General information
- Location: Station Rd., Sangat, Bathinda, Punjab India
- Coordinates: 30°05′26″N 74°50′07″E﻿ / ﻿30.0906°N 74.8354°E
- Elevation: 203 metres (666 ft)
- System: Indian Railway
- Owner: Indian Railways
- Operator: North Western
- Line: Jodhpur–Bathinda line
- Platforms: 2
- Tracks: 3 nos 5 ft 6 in (1,676 mm) broad gauge

Construction
- Structure type: Standard on ground
- Parking: Yes
- Accessible: Wheelchair cum pedestrian ramp

Other information
- Status: Functioning
- Station code: SGF

Passengers
- 2018: 228 per day

= Sangat railway station =

Train station in Punjab, India

Sangat Railway Station (station code: SGF) is located in Bathinda district in the Indian state of Punjab and serves Sangat town and nearby villages.
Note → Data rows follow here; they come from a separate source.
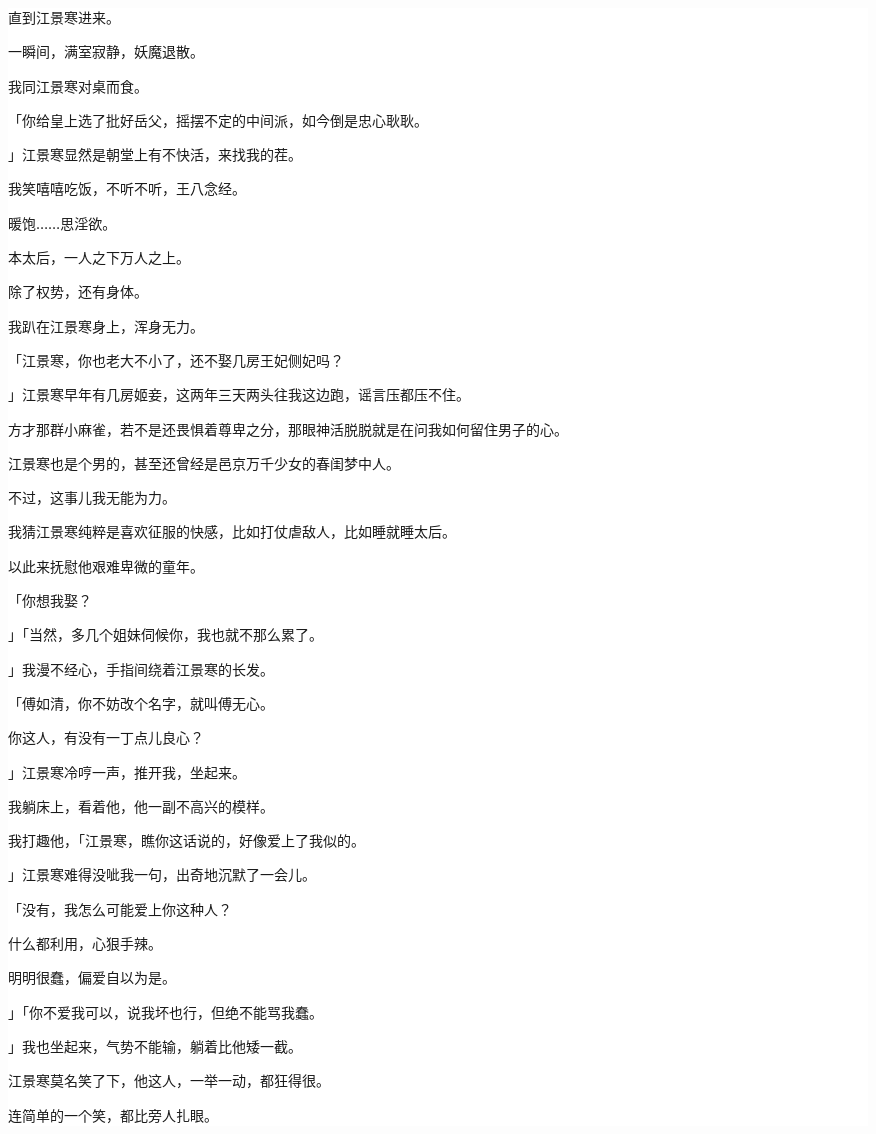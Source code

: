 直到江景寒进来。

一瞬间，满室寂静，妖魔退散。

我同江景寒对桌而食。

「你给皇上选了批好岳父，摇摆不定的中间派，如今倒是忠心耿耿。

」江景寒显然是朝堂上有不快活，来找我的茬。

我笑嘻嘻吃饭，不听不听，王八念经。

暖饱……思淫欲。

本太后，一人之下万人之上。

除了权势，还有身体。

我趴在江景寒身上，浑身无力。

「江景寒，你也老大不小了，还不娶几房王妃侧妃吗？

」江景寒早年有几房姬妾，这两年三天两头往我这边跑，谣言压都压不住。

方才那群小麻雀，若不是还畏惧着尊卑之分，那眼神活脱脱就是在问我如何留住男子的心。

江景寒也是个男的，甚至还曾经是邑京万千少女的春闺梦中人。

不过，这事儿我无能为力。

我猜江景寒纯粹是喜欢征服的快感，比如打仗虐敌人，比如睡就睡太后。

以此来抚慰他艰难卑微的童年。

「你想我娶？

」「当然，多几个姐妹伺候你，我也就不那么累了。

」我漫不经心，手指间绕着江景寒的长发。

「傅如清，你不妨改个名字，就叫傅无心。

你这人，有没有一丁点儿良心？

」江景寒冷哼一声，推开我，坐起来。

我躺床上，看着他，他一副不高兴的模样。

我打趣他，「江景寒，瞧你这话说的，好像爱上了我似的。

」江景寒难得没呲我一句，出奇地沉默了一会儿。

「没有，我怎么可能爱上你这种人？

什么都利用，心狠手辣。

明明很蠢，偏爱自以为是。

」「你不爱我可以，说我坏也行，但绝不能骂我蠢。

」我也坐起来，气势不能输，躺着比他矮一截。

江景寒莫名笑了下，他这人，一举一动，都狂得很。

连简单的一个笑，都比旁人扎眼。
Sangat mandi is a commercial hub for agricultural produce in the area. Sangat station falls under Bikaner railway division of North Western Railway zone of Indian Railways.

== Overview ==
Sangat railway station is located at an elevation of 203.116 m. This station is located on the single track, broad gauge, Jodhpur–Bathinda line which was established in 1902.

== Electrification ==
Sangat railway station is situated on single track electrified Suratgarh–Bathinda line. It was reported in February 2020 that the electrification of the single track BG Suratgarh–Bathinda line was in progress. The station photographs show three electrified tracks.

== Amenities ==
Sangat railway station has 1 booking window, no enquiry office and basic amenities like drinking water, public toilets, sheltered area with adequate seating etc. The station had small a footfall of 228 persons per day in 2018. wheelchair availability was not there for disabled persons. There are two platforms at the station but no foot overbridge (FOB).